Standalone: In the standard master-slave architecture, the primary database usually provides read and write services, and the secondary database serves only as a replacement node in case of failure. The mainstream high availability solution in the community is to introduce the Sentinel component as an independent monitoring and arbitration layer to continuously detect the survival status and replication health of the primary database and secondary database. When the primary database is detected to be continuously unreachable, failover is automatically initiated after a majority of Sentinel instances reach a consensus.

Cluster: The cluster architecture integrates sharding and high availability. The entire keyspace is divided into 16,384 slots Distributed across multiple master nodes, and each master can also be configured with multiple replicas. When a master fails, its corresponding replica is automatically promoted to the new master through the voting and election mechanism within the cluster and takes over all slots managed by that master, thereby realizing automatic master-slave switchover. Cluster nodes synchronize status via the gossip protocol, and the client can achieve automatic routing switchover when receiving MOVED/ASK redirection.

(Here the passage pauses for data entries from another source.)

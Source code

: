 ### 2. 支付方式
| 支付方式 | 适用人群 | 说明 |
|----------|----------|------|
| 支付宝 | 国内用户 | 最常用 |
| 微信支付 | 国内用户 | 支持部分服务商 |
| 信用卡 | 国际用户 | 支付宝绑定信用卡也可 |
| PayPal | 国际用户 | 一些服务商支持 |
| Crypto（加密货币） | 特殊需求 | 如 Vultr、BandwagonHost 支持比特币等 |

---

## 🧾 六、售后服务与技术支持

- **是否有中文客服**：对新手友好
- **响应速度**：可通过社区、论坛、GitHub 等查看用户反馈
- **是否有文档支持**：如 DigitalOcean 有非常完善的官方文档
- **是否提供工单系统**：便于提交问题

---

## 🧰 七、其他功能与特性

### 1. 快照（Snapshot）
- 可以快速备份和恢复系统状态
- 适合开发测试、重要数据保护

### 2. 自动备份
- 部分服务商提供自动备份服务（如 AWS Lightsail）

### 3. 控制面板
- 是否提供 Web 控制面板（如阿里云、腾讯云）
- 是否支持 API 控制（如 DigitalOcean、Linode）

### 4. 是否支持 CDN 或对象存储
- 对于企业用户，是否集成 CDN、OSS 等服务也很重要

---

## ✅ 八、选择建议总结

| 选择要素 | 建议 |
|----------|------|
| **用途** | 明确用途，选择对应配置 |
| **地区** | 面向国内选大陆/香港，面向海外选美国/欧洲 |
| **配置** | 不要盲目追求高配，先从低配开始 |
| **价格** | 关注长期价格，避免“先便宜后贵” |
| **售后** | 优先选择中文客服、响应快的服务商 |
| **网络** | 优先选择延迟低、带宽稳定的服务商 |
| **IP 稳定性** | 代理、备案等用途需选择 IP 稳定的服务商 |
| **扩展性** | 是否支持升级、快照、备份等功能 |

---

Figure 1: High-availability mechanisms of Standalone and Cluster architectures

2. Imperceptible switchover and ecosystem support in cluster architecture

According to the standard protocol RESP of open source Redis®, after a primary/secondary failover occurs in the cluster architecture, the secondary database returns a MOVED instruction to existing requests. After receiving the corresponding MOVED instruction, the client refreshes the route table and retries the command, thereby realizing imperceptible switchover.

When implementing the direct connection cluster architecture (non-Proxy cluster architecture), Tair did not simply adopt the open source architecture in its entirety but transformed it. First, it introduced the virtual IP address (VIP) mechanism to ensure link connectivity after switchover to achieve imperceptible switchover. Second, it abandoned the gossip protocol and used a centralized Config Server to uniformly distribute the route table. This "strong management" pattern eliminates the uncertainty of distributed protocols and significantly improves cluster stability.

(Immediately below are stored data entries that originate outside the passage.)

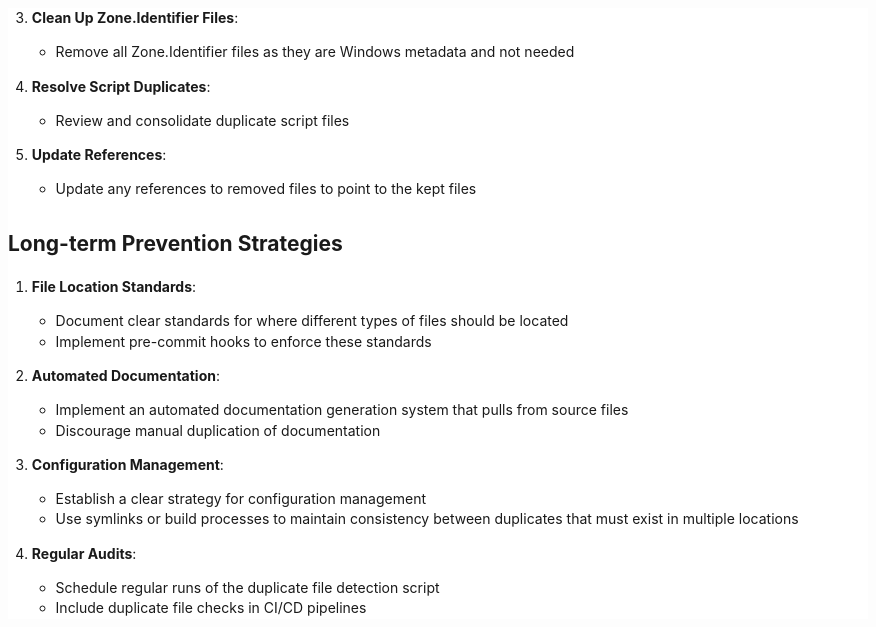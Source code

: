 3. **Clean Up Zone.Identifier Files**:
   - Remove all Zone.Identifier files as they are Windows metadata and not needed

4. **Resolve Script Duplicates**:
   - Review and consolidate duplicate script files

5. **Update References**:
   - Update any references to removed files to point to the kept files

## Long-term Prevention Strategies

1. **File Location Standards**:
   - Document clear standards for where different types of files should be located
   - Implement pre-commit hooks to enforce these standards

2. **Automated Documentation**:
   - Implement an automated documentation generation system that pulls from source files
   - Discourage manual duplication of documentation

3. **Configuration Management**:
   - Establish a clear strategy for configuration management
   - Use symlinks or build processes to maintain consistency between duplicates that must exist in multiple locations

4. **Regular Audits**:
   - Schedule regular runs of the duplicate file detection script
   - Include duplicate file checks in CI/CD pipelines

Figure 2: Schematic of Alibaba Cloud Tair direct connection cluster architecture

key1: 100 indicates that key1 is located in slot 100. Accessing the master node of VIP1-1 will be directly accepted.
key1: 100 Accessing the replica node of VIP1-2 will return MOVED.
key2: 200 Accessing the master node of VIP2-1, because the slot range managed by it is 8192 to 16383, which does not include the slot where the key is located

3. Implementation of imperceptible switchover in master-slave architecture

Compared with the redirection capability naturally possessed by the cluster architecture, the master-slave architecture faces two major "genetic defects" to achieve imperceptible switchover:

Incompatibility between master-slave and cluster protocols: The Redis® community first created a simple master-slave architecture, but when it started to Support the cluster architecture from version 3.0, the master-slave architecture lacked the slot routing mechanism unique to the cluster, and the protocols of the two were incompatible. If users are forcibly required to upgrade to the cluster version, extremely high code modification costs will result.
The Sentinel solution cannot be completely seamless: As an external monitoring component, Sentinel itself involves a certain degree of deployment difficulty and cost. It can only be responsible for detection and cannot control command behavior at the kernel connection dimension. The Master-Replica version of Alibaba Cloud uses a standalone high availability component to be responsible for the lifecycle keep-alive detection of instances and does not depend on Sentinel.
Facing the above constraints, Tair chose a more difficult path: It collaborated with the kernel, client, and Network Layer to perform full-link refactoring, and successfully promoted the implementation of the new standard for master-replica seamless switching in the community.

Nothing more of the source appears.